Senior Cybersecurity Engineer

Description
Penn Medicine is dedicated to our tripartite mission of providing the highest level of care to patients, conducting innovative research, and educating future leaders in the field of medicine. Working for this leading academic medical center means collaboration with top clinical, technical and business professionals across all disciplines.

Today at Penn Medicine, someone will make a breakthrough. Someone will heal a heart, deliver hopeful news, and give comfort and reassurance. Our employees shape our future each day. Are you living your life's work?

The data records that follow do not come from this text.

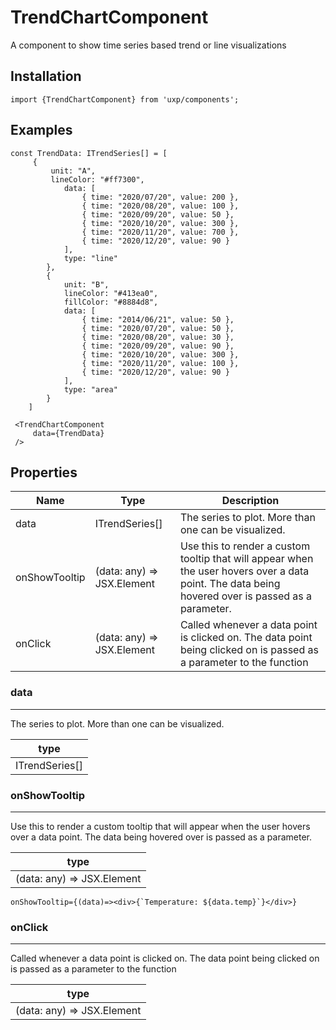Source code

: # TrendChartComponent



A component to show time series based trend or line visualizations





## Installation



```tsx
import {TrendChartComponent} from 'uxp/components';
```

## Examples



```tsx
const TrendData: ITrendSeries[] = [
     {
         unit: "A",
         lineColor: "#ff7300",
            data: [
                { time: "2020/07/20", value: 200 },
                { time: "2020/08/20", value: 100 },
                { time: "2020/09/20", value: 50 },
                { time: "2020/10/20", value: 300 },
                { time: "2020/11/20", value: 700 },
                { time: "2020/12/20", value: 90 }
            ],
            type: "line"
        },
        {
            unit: "B",
            lineColor: "#413ea0",
            fillColor: "#8884d8",
            data: [
                { time: "2014/06/21", value: 50 },
                { time: "2020/07/20", value: 50 },
                { time: "2020/08/20", value: 30 },
                { time: "2020/09/20", value: 90 },
                { time: "2020/10/20", value: 300 },
                { time: "2020/11/20", value: 100 },
                { time: "2020/12/20", value: 90 }
            ],
            type: "area"
        }
    ]

 <TrendChartComponent
     data={TrendData}
 />
```

## Properties

|Name|Type|Description|
|-|-|-|
|data|ITrendSeries[]|The series to plot. More than one can be visualized. |
|onShowTooltip|(data: any) => JSX.Element|Use this to render a custom tooltip that will appear when the user hovers over a data point. The data being hovered over is passed as a parameter. |
|onClick|(data: any) => JSX.Element|Called whenever a data point is clicked on. The data point being clicked on is passed as a parameter to the function |
### data



---



The series to plot. More than one can be visualized.


|type|
|-|
|ITrendSeries[]|
### onShowTooltip



---



Use this to render a custom tooltip that will appear when the user hovers over a data point.
The data being hovered over is passed as a parameter.



|type|
|-|
|(data: any) => JSX.Element|


```tsx
onShowTooltip={(data)=><div>{`Temperature: ${data.temp}`}</div>}
```

### onClick



---



Called whenever a data point is clicked on. The data point being clicked on is passed as a parameter to the function


|type|
|-|
|(data: any) => JSX.Element|
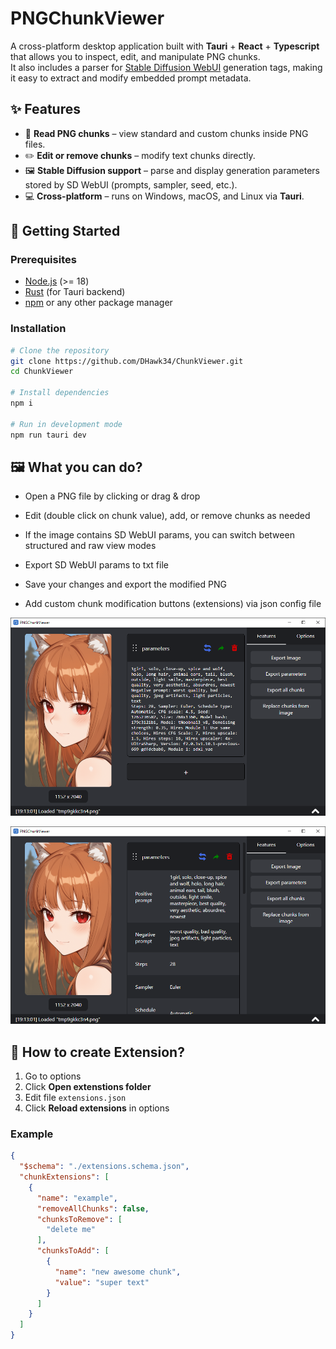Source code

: # PNGChunkViewer

A cross-platform desktop application built with **Tauri** + **React** + **Typescript**  that allows you to inspect, edit, and manipulate PNG chunks.  
It also includes a parser for [Stable Diffusion WebUI](https://github.com/AUTOMATIC1111/stable-diffusion-webui) generation tags, making it easy to extract and modify embedded prompt metadata.


## ✨ Features

- 📂 **Read PNG chunks** – view standard and custom chunks inside PNG files.  
- ✏️ **Edit or remove chunks** – modify text chunks directly.  
- 🖼️ **Stable Diffusion support** – parse and display generation parameters stored by SD WebUI (prompts, sampler, seed, etc.).  
- 💻 **Cross-platform** – runs on Windows, macOS, and Linux via **Tauri**.

## 🚀 Getting Started

### Prerequisites
- [Node.js](https://nodejs.org/) (>= 18)
- [Rust](https://www.rust-lang.org/) (for Tauri backend)
- [npm](https://www.npmjs.com/) or any other package manager

### Installation

```bash
# Clone the repository
git clone https://github.com/DHawk34/ChunkViewer.git
cd ChunkViewer

# Install dependencies
npm i

# Run in development mode
npm run tauri dev
```

## 🖼️ What you can do?

- Open a PNG file by clicking or drag & drop

- Edit (double click on chunk value), add, or remove chunks as needed

- If the image contains SD WebUI params, you can switch between structured and raw view modes

- Export SD WebUI params to txt file

- Save your changes and export the modified PNG

- Add custom chunk modification buttons (extensions) via json config file

![img1](img/img1.png)

![img2](img/img2.png)

## 🔧 How to create Extension?

1. Go to options
2. Click **Open extenstions folder**
3. Edit file `extensions.json`
4. Click **Reload extensions** in options

### Example
```json
{
  "$schema": "./extensions.schema.json",
  "chunkExtensions": [
    {
      "name": "example",
      "removeAllChunks": false,
      "chunksToRemove": [
        "delete me"
      ],
      "chunksToAdd": [
        {
          "name": "new awesome chunk",
          "value": "super text"
        }
      ]
    }
  ]
}
```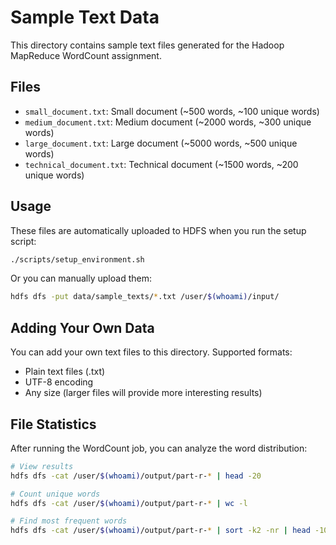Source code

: # Sample Text Data

This directory contains sample text files generated for the Hadoop MapReduce WordCount assignment.

## Files

- `small_document.txt`: Small document (~500 words, ~100 unique words)
- `medium_document.txt`: Medium document (~2000 words, ~300 unique words)
- `large_document.txt`: Large document (~5000 words, ~500 unique words)
- `technical_document.txt`: Technical document (~1500 words, ~200 unique words)

## Usage

These files are automatically uploaded to HDFS when you run the setup script:

```bash
./scripts/setup_environment.sh
```

Or you can manually upload them:

```bash
hdfs dfs -put data/sample_texts/*.txt /user/$(whoami)/input/
```

## Adding Your Own Data

You can add your own text files to this directory. Supported formats:
- Plain text files (.txt)
- UTF-8 encoding
- Any size (larger files will provide more interesting results)

## File Statistics

After running the WordCount job, you can analyze the word distribution:

```bash
# View results
hdfs dfs -cat /user/$(whoami)/output/part-r-* | head -20

# Count unique words
hdfs dfs -cat /user/$(whoami)/output/part-r-* | wc -l

# Find most frequent words
hdfs dfs -cat /user/$(whoami)/output/part-r-* | sort -k2 -nr | head -10
```
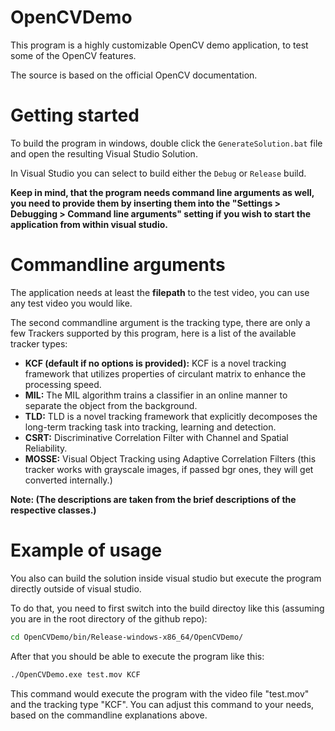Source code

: # OpenCVDemo

This program is a highly customizable OpenCV demo application, to test some of the OpenCV features.

The source is based on the official OpenCV documentation.

# Getting started

To build the program in windows, double click the `GenerateSolution.bat` file and open the resulting Visual Studio Solution.

In Visual Studio you can select to build either the `Debug` or `Release` build.

**Keep in mind, that the program needs command line arguments as well, you need to provide them by inserting them into the "Settings > Debugging > Command line arguments" setting if you wish to start the application from within visual studio.**

# Commandline arguments

The application needs at least the **filepath** to the test video, you can use any test video you would like.

The second commandline argument is the tracking type, there are only a few Trackers supported by this program, here is a list of the available tracker types:

- **KCF (default if no options is provided):** KCF is a novel tracking framework that utilizes properties of circulant matrix to enhance the processing speed.
- **MIL:** The MIL algorithm trains a classifier in an online manner to separate the object from the
background.
- **TLD:** TLD is a novel tracking framework that explicitly decomposes the long-term tracking task into
tracking, learning and detection.
- **CSRT:** Discriminative Correlation Filter with Channel and Spatial Reliability.
- **MOSSE:**  Visual Object Tracking using Adaptive Correlation Filters (this tracker works with grayscale images, if passed bgr ones, they will get converted internally.)

**Note: (The descriptions are taken from the brief descriptions of the respective classes.)**

# Example of usage

You also can build the solution inside visual studio but execute the program directly outside of visual studio.

To do that, you need to first switch into the build directoy like this (assuming you are in the root directory of the github repo):
```sh
cd OpenCVDemo/bin/Release-windows-x86_64/OpenCVDemo/
```

After that you should be able to execute the program like this:
```sh
./OpenCVDemo.exe test.mov KCF
```

This command would execute the program with the video file "test.mov" and the tracking type "KCF". You can adjust this command to your needs, based on the commandline explanations above.

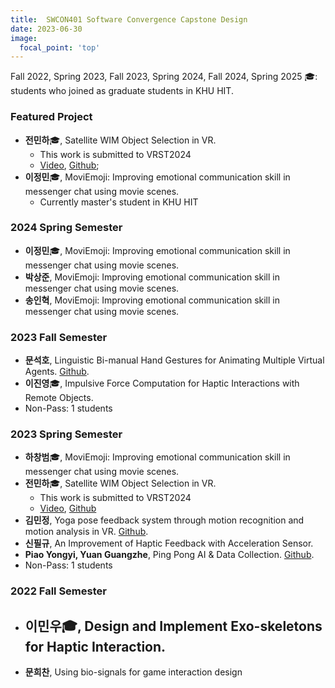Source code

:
 ```yaml
---
title:  SWCON401 Software Convergence Capstone Design
date: 2023-06-30
image:
  focal_point: 'top'
---
```

Fall 2022, Spring 2023, Fall 2023, Spring 2024, Fall 2024, Spring 2025
🎓: students who joined as graduate students in KHU HIT.
<!--more-->
### Featured Project
- **전민하**🎓, Satellite WIM Object Selection in VR.
  - This work is submitted to VRST2024
  - [Video](), [Github]();  
- **이정민**🎓, MoviEmoji: Improving emotional communication skill in messenger chat using movie scenes.
  - Currently master's student in KHU HIT


### 2024 Spring Semester
- **이정민**🎓, MoviEmoji: Improving emotional communication skill in messenger chat using movie scenes.
- **박상준**, MoviEmoji: Improving emotional communication skill in messenger chat using movie scenes.
- **송인혁**, MoviEmoji: Improving emotional communication skill in messenger chat using movie scenes.
  


### 2023 Fall Semester
- **문석호**, Linguistic Bi-manual Hand Gestures for Animating Multiple Virtual Agents. [Github](https://github.com/khumsh/23-2-SW-Capstone-Design).
- **이진영**🎓, Impulsive Force Computation for Haptic Interactions with Remote Objects.
- Non-Pass: 1 students

### 2023 Spring Semester
- **하창범**🎓, MoviEmoji: Improving emotional communication skill in messenger chat using movie scenes.
- **전민하**🎓, Satellite WIM Object Selection in VR.
  - This work is submitted to VRST2024
  - [Video](), [Github]()
- **김민정**, Yoga pose feedback system through motion recognition and motion analysis in VR. [Github](https://github.com/mmindoong/-2023-1-FitnessVRUnity).
- **신필규**, An Improvement of Haptic Feedback with Acceleration Sensor. 
- **Piao Yongyi, Yuan Guangzhe**, Ping Pong AI & Data Collection. [Github](https://github.com/PIAOYONGYI2019102072/2023-1SWCD).
- Non-Pass: 1 students

### 2022 Fall Semester
- **이민우**🎓, Design and Implement Exo-skeletons for Haptic Interaction.
  - 
- **문희찬**, Using bio-signals for game interaction design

Entity: Corporate Services

Department: CyberSecurity - Engineering

Location: 3535 Market Street, Philadelphia, PA

Hours: M-F, 8 hr days, hybrid

Summary:

• The Senior Endpoint Engineer provides advanced planning, engineering, implementation, monitoring, enhancement, and analysis of endpoint security systems and applications that are the responsibility of the Information Services Cybersecurity Group. The role specifically focuses on the security aspects of endpoint infrastructure, including workstations, servers, mobile devices, medical devices, and IoT devices, with the primary goal to keep Penn Medicine patients, employees, and data secure while enabling the business to provide world class health care services. The role is responsible for the highly technical engineering of endpoint security architecture, with a focus on establishing skill and practical implementation of tools and technologies to secure the organization's endpoints, detect and respond to threats, and prevent data loss while maintaining operational efficiency

Responsibilities:

• Engineers, implements, and manages technical endpoint security controls and countermeasures with a goal of preventing, detecting, and eliminating security threats and risks to the organization's endpoints and data.
• Designs and implements secure endpoint configurations, including hardening, access controls, and monitoring systems to protect critical assets and sensitive data.
• Identifies opportunistic improvements to endpoint security through feature enhancement, process development/improvement, automation, technology improvements, or other innovative means.
• Provides tier III complex engineering analysis and cybersecurity focused support for endpoint security solutions, security applications, and endpoint infrastructure.
• Identifies security risks, threats, misconfigurations, and vulnerabilities in existing endpoints, systems, and applications, and develops solutions to remediate identified threats.
• Acts as a liaison with other engineering groups to ensure that endpoint security issues are addressed as systems are being designed and implemented while fully considering enterprise impact to operations teams and obtaining their buy-in and support for changes.
• Validates and tests complex endpoint security architecture and design solutions to produce detailed engineering specifications with recommended vendor technologies.
• Implements and maintains security systems such as endpoint detection and response (EDR), data loss prevention (DLP), mobile device management (MDM), endpoint protection platforms (EPP), application control, and device encryption technologies.
• Develops, implements, enforces, and communicates security policies and/or plans for endpoint protection, data security, software applications, hardware, and endpoint management.
• Performs endpoint security assessments and vulnerability scans to identify potential security gaps and recommends remediation strategies.
• Monitors endpoint activity for suspicious behavior and investigates potential security incidents related to endpoint infrastructure.
• Collaborates with incident response teams to analyze and mitigate endpoint-related security incidents, including malware, data leakage, and unauthorized access.
• Provides complex technical oversight and enforcement of security directives, orders, standards, plans, and procedures related to endpoint security.
• Performs duties in accordance with Penn Medicine and entity values, policies, and procedures
• Other duties as assigned to support the unit, department, entity, and health system organization

Credentials:

• Cert IS Security Professional. (Preferred)

Education or Equivalent Experience:

• Bachelor's degree. (Required)
• 6+ years of Information Technology experience. (Required)
• Demonstrated experience in security research, seminar/conference, writing or community leadership. (Preferred)
• Experience with security standards and frameworks such as HIPAA, HITRUST, NIST, etc. (Preferred)

We believe that the best care for our patients starts with the best care for our employees. Our employee benefits programs help our employees get healthy and stay healthy. We offer a comprehensive compensation and benefits program that includes one of the finest prepaid tuition assistance programs in the region. Penn Medicine employees are actively engaged and committed to our mission. Together we will continue to make medical advances that help people live longer, healthier lives.

Live Your Life's Work

We are an Equal Opportunity employer. Candidates are considered for employment without regard to race, ethnicity, color, sex, sexual orientation, gender identity, religion, national origin, ancestry, age, disability, marital status, familial status, genetic information, domestic or sexual violence victim status, citizenship status, military status, status as a protected veteran or any other status protected by applicable law.